For the widespread implementation of the WGM resonator sensors the further advancements have to be made in terms of cost, speed, portability, and multiplexity. Here the main restriction of the known configurations of the WGM instruments is referred to the single microresonator interrogation concept and is based on the collection of the transmitted (unmodified) or scattered (doped with fluorescence label) intensity with a photodiode to trace the resonance position in the acquired spectrum. Moreover, the common WGM instrument configurations require either a narrow linewidth frequency sweeping source or a high-resolution spectroscopic unit supplemented with the appropriate spectral data processing methods that taken together limits the sensor performance in terms of the achievable temporal and/or spectral resolution and restricts the utilization of the WGM instrument outside the laboratory.

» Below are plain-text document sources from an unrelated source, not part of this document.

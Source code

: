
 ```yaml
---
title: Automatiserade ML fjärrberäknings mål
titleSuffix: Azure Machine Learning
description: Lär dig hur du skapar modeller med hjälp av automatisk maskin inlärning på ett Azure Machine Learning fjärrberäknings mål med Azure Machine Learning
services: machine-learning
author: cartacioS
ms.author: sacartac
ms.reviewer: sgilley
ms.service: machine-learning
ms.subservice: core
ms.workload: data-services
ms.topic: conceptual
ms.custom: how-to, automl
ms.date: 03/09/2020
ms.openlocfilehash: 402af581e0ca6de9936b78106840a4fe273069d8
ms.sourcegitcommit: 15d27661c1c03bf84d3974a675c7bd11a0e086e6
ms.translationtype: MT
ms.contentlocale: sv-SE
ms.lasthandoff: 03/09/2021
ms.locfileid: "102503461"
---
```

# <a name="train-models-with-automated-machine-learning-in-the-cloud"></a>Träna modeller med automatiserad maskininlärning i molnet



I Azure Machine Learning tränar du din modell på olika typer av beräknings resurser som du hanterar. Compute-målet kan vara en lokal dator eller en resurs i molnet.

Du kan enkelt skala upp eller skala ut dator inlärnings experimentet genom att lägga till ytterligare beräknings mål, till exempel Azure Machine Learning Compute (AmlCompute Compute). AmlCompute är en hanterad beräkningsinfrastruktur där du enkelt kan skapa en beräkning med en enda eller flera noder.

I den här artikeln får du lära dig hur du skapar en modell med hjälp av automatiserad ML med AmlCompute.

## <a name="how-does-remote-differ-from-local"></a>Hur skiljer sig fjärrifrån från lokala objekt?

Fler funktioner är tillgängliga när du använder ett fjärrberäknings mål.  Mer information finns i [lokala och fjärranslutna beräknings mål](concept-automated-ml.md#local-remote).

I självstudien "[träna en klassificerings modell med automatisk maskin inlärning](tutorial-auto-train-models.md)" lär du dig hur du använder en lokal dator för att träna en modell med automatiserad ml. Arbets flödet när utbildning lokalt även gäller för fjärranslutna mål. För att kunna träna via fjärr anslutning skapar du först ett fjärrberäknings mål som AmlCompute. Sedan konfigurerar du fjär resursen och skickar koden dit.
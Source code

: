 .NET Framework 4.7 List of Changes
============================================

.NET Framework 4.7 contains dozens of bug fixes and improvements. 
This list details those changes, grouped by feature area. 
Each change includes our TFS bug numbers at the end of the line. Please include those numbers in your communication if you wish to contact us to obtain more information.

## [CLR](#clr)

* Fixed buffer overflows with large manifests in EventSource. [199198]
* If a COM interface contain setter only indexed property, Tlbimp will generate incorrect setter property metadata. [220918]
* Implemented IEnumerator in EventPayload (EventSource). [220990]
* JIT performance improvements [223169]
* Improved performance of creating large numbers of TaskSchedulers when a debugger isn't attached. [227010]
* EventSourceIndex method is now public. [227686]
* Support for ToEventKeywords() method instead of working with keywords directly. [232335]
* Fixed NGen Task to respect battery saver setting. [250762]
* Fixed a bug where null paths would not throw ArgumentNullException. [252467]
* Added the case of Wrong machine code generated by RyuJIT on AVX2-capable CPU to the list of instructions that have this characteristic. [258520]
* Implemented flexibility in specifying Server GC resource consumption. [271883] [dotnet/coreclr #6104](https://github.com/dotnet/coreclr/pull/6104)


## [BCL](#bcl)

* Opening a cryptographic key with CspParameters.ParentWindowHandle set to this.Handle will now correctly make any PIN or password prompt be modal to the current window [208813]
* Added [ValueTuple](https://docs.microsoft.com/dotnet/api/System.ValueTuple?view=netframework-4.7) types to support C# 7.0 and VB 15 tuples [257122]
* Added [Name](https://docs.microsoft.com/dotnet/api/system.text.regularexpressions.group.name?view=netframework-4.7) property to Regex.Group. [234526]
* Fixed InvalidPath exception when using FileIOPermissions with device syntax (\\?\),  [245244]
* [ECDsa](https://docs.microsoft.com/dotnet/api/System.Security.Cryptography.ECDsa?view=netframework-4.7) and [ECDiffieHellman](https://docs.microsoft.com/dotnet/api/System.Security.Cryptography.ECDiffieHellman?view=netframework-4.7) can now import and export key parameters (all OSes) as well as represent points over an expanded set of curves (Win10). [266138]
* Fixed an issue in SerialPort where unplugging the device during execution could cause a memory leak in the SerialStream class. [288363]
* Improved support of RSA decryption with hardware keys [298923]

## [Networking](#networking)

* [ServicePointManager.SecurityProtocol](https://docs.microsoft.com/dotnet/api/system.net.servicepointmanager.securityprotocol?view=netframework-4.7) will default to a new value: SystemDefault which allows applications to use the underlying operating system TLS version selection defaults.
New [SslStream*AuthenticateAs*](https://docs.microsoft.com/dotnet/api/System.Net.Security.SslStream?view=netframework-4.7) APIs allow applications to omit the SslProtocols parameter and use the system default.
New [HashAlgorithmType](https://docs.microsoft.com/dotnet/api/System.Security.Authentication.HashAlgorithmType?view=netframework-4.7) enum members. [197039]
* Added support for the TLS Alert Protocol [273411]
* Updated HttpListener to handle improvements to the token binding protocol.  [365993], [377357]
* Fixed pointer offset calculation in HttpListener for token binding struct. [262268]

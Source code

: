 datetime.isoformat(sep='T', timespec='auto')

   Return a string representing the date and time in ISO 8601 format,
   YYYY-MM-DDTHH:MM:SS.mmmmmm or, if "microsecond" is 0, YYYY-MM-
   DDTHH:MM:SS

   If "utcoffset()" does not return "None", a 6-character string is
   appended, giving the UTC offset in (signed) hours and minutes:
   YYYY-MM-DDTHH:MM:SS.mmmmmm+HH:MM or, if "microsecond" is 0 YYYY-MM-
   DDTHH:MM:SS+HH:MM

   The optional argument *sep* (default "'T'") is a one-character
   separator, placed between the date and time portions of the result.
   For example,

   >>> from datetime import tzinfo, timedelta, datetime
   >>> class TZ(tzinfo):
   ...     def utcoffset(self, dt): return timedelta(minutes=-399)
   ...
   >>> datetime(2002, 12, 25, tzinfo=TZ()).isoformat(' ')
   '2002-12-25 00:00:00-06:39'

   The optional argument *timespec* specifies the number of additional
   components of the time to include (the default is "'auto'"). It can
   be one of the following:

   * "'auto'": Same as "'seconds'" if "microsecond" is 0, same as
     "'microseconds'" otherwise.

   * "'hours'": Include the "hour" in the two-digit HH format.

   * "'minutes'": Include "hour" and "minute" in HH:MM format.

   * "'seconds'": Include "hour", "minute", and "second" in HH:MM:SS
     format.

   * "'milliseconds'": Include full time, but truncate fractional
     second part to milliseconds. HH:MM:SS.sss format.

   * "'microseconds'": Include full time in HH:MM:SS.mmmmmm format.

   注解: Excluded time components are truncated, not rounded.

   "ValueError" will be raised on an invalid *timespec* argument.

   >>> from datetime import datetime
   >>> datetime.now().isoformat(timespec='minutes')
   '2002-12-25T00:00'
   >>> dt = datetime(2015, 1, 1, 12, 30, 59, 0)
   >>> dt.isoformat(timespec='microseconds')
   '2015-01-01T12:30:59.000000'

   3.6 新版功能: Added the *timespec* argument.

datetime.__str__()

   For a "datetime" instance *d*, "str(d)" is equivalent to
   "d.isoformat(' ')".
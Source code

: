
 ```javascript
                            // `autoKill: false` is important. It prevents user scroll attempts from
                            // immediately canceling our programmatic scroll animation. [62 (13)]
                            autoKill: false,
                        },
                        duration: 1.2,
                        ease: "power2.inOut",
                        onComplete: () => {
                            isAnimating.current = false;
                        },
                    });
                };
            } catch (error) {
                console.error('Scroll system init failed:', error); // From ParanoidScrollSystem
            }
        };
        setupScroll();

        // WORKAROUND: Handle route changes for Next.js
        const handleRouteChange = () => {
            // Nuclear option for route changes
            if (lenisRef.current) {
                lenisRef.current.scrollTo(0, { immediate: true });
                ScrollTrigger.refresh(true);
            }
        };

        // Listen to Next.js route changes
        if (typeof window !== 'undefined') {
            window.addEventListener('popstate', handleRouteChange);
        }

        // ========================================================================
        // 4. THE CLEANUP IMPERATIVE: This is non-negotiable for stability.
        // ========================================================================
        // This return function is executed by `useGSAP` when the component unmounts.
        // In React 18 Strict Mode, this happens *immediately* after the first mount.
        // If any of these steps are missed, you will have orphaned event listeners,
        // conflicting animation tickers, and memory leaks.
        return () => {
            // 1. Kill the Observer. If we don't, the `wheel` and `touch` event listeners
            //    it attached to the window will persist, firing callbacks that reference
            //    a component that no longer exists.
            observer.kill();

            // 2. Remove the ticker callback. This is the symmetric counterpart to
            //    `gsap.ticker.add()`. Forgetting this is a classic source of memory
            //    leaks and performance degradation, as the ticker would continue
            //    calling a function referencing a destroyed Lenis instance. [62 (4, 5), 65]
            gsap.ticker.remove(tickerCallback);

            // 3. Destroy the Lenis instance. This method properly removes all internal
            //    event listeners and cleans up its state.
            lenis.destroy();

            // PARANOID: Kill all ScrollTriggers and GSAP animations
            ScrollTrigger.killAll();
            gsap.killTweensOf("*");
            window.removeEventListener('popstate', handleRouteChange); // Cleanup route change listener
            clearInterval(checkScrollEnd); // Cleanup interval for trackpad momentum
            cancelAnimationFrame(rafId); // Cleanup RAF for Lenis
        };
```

In order to push the WGM sensing technology towards the real-life tasks solving, a robust platform for parallel light coupling into and signal collection from the multiple microcavities allocated on a single chip has been introduced. The relatively simple sensor fabrication, reusability, possibility for multicavity signal collection and intensity-based signal detection captured at a fixed laser frequency makes this solution especially attractive. Since the complex and multidimensional nature of the captured signal in this case complicates the interpretation of the external variations utilizing the analytical descriptions, the latter has been addressed by the deep-leaning engine which enabled to reach the refractive index prediction accuracy comparable to the other instrument configurations but in an affordable way. The article is entitled “Deep-learning powered whispering gallery mode sensor based on multiplexed imaging at fixed frequency” and published in Opto-Electronic Advances Issue 11 2020.
About The Group
The international group of researchers from the Chair of Applied Laser Technologies at the Ruhr University Bochum and from the Belarusian State University has a long-term cooperation on development and application of the WGM microcavities for physical and biochemical parameters sensing. Special emphasis in the research activities of the group has been made on sensors’ fabrication, establishment of the measuring methods, development of the optical processes for the laser-based microsystems manufacturing and on the development of the automated data processing algorithms. This group of researches has a many-years expertise in the development and advancement of different innovative laser-based methods for additive manufacturing, sensor technology, material characterization and processing in the fields of micro- and nanophotonics, biomedical technology, microsystem technology, material science and photovoltaics, machine learning algorithms and data mining approaches.
Saetchnikov A V, Tcherniavskaia E A, Saetchnikov V A, Ostendorf A. Deep-learning powered whispering gallery mode sensor based on multi-plexed imaging at fixed frequency. Opto-Electron Adv 3, 200048 (2020).